[Rendered images with source text]
- - -

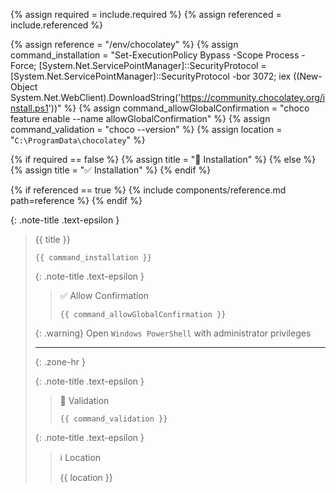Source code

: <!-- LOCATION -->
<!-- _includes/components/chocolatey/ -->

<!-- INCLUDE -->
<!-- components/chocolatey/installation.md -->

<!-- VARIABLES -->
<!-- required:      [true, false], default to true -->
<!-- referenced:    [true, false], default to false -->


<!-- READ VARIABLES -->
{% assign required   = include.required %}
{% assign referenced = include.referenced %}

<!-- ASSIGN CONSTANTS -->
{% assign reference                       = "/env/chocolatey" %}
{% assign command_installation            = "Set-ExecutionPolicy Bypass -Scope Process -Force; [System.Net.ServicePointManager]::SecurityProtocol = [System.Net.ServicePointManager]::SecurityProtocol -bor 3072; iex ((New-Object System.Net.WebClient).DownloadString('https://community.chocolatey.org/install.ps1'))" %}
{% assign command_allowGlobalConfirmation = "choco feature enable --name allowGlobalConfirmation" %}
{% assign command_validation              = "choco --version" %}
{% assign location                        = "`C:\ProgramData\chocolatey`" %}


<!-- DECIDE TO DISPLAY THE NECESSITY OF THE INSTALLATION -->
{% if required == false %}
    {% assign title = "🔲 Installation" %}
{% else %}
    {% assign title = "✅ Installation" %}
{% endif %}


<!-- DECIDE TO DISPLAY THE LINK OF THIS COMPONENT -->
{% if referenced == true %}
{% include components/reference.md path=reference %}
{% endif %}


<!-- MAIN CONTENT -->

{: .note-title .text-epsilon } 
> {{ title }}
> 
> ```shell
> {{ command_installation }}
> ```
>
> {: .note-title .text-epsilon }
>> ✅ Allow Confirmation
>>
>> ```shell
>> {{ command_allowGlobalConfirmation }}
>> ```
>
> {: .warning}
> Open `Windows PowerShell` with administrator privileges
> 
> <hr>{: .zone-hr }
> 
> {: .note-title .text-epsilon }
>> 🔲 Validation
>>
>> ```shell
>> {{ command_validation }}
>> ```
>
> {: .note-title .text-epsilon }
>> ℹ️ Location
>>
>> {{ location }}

- - -

## Task directions
Wherever the string "true" appears in a line of the records above, copy that line.

## Output below
<!-- required:      [true, false], default to true -->
<!-- referenced:    [true, false], default to false -->
{% if referenced == true %}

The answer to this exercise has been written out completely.